IN NOME DEL POPOLO ITALIANO 

LA CORTE SUPREMA DI CASSAZIONE 

SEZIONE TERZA CIVILE 

Composta dagli Ill.mi Sigg.ri Magistrati:

Dott. TRAVAGLINO Giacomo – Presidente

Dott. SCODITTI Enrico – Consigliere

Dott. SESTINI Danilo – Rel. Consigliere

Dott. VINCENTI Enzo – Consigliere

Dott. PELLECCHIA Antonella – Consigliere

ha pronunciato la seguente:

ORDINANZA

sul ricorso 15302/2019 proposto da:

(OMISSIS) Adriano, rappresentato e difeso dall’avvocato Francesco Maria (OMISSIS), presso il quale è elettivamente domiciliato in via (OMISSIS) s.n.c., (OMISSIS) (OMISSIS);

– ricorrente –

contro

(OMISSIS) Tommaso, elettivamente domiciliato in Roma, via (OMISSIS) 75, presso lo studio dell’avvocato Giovanni (OMISSIS) e rappresentato e difeso dall’avvocato Marco (OMISSIS);

– controricorrente –

avverso la sentenza n. 1144/2018 della CORTE D’APPELLO di SALERNO, depositata il 23/07/2018;

udita la relazione della causa svolta nella camera di consiglio del 10/02/2022 dal cons.

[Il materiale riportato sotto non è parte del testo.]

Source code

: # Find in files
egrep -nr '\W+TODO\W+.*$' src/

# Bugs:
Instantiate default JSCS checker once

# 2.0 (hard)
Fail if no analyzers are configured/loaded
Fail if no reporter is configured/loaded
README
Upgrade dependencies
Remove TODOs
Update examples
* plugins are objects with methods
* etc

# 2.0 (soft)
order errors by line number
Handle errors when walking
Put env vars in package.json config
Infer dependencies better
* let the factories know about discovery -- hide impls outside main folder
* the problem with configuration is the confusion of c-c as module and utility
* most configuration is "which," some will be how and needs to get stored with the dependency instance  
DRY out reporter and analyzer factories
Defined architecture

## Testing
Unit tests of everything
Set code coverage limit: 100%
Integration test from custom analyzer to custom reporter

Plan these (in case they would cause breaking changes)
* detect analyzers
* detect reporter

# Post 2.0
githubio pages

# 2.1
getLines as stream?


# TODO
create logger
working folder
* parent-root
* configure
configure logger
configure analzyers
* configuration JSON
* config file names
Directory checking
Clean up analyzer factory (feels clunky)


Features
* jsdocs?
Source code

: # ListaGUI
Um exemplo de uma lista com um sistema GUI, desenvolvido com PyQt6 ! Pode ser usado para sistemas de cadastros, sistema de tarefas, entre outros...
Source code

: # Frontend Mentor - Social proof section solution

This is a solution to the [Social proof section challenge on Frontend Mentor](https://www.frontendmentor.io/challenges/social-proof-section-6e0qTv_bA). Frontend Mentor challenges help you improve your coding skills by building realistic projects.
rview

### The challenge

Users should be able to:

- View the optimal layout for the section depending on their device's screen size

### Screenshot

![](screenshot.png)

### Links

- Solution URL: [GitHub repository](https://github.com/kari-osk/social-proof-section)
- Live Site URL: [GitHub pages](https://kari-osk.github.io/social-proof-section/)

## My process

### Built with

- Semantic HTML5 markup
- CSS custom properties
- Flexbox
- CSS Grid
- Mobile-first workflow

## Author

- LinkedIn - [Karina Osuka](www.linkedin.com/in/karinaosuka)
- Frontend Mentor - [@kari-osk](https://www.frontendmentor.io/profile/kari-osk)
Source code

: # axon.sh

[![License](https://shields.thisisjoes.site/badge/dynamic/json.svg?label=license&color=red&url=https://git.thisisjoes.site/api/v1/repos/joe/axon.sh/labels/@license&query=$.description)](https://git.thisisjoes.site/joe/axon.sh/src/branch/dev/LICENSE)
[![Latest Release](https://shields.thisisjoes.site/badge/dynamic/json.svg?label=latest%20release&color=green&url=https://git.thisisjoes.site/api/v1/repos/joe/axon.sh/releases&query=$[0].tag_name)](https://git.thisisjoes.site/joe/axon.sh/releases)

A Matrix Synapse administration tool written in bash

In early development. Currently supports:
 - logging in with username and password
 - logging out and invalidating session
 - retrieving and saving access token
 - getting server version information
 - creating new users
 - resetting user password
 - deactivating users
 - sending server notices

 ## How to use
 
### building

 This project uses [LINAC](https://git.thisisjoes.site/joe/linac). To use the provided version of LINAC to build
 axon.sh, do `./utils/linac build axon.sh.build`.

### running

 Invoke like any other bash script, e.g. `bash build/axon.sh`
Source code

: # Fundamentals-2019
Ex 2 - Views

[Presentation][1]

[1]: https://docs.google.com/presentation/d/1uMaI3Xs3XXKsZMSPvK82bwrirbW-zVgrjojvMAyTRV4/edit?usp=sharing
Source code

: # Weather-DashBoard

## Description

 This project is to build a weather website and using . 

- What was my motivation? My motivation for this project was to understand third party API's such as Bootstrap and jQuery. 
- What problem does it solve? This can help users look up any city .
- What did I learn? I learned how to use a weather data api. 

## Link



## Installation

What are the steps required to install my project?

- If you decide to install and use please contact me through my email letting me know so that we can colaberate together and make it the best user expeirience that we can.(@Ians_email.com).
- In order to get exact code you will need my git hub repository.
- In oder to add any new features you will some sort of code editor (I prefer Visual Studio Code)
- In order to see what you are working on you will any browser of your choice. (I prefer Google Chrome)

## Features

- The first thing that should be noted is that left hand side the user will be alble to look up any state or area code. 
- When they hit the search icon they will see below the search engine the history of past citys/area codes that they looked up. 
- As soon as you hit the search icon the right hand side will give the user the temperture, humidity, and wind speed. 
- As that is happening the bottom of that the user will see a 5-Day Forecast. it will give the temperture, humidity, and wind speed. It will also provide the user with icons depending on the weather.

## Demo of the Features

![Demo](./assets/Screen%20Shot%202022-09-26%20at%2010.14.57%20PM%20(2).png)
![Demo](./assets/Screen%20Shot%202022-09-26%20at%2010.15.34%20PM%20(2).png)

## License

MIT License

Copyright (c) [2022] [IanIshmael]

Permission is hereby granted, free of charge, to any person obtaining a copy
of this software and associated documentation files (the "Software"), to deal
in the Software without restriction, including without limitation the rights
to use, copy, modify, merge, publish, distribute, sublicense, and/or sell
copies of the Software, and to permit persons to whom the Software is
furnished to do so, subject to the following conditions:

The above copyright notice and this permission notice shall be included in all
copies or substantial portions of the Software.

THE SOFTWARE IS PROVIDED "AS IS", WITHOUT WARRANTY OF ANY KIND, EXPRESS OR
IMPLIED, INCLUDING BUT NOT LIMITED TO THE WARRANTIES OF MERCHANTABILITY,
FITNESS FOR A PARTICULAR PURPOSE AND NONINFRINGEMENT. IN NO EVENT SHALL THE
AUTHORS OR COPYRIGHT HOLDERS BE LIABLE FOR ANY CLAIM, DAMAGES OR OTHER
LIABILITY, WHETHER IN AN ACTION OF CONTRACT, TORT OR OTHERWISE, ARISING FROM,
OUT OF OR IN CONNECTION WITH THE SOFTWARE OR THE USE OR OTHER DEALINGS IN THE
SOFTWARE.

Dott. DANILO SESTINI.

Rilevato che:

Adriano (OMISSIS) convenne in giudizio Tommaso (OMISSIS), direttore responsabile del quotidiano Cronache del Mezzogiorno, per ottenere il risarcimento dei danni patiti in conseguenza della pubblicazione di un articolo dal contenuto diffamatorio, assumendo che lo stesso riportava fatti non corrispondenti al vero e utilizzava espressioni non continenti;

in particolare, l’articolo riferiva dell’arresto del (OMISSIS) e di un’altra persona, precisando che i due “bulletti” compivano “atti osceni ed importunavano alcune persone presenti nella piazza che, infastidite dal loro atteggiamento e soprattutto dopo aver chiesto invano di mettere fine al loro comportamento inqualificabile, chiedevano l’intervento dei Carabinieri, i quali, giunti sul posto, venivano aggrediti dagli esagitati”;

il Tribunale rigettò la domanda, condannando l’attore al pagamento delle spese processuali;

sul gravame del (OMISSIS), la Corte di Appello ha confermato la sentenza impugnata, affermando che: «correttamente, il giudice di prime cure ha rilevato la mancanza di prova circa la non corrispondenza della notizia contenuta nel quotidiano con la verità dei fatti e con la conseguente lesione dell’immagine dell’attore»;

«l’articolo […] risulta espressione di legittimo esercizio del diritto di cronaca;

i fatti narrati rappresentano la ricostruzione di un episodio di cronaca accaduto, di rilevanza sociale», la cui notizia «traeva origine da un comunicato stampa effettuato dalla polizia giudiziaria»;

«l’attore, odierno appellante, non ha assolto all’onere, sullo stesso gravante, di prova circa la non corrispondenza al vero dei fatti riportati nel giornale. Spettava allo stesso provare la falsità di quanto narrato dal giornale»;

«il sig. (OMISSIS) si è limitato a contestare l’articolo, senza fornire alcun supporto probatorio in merito.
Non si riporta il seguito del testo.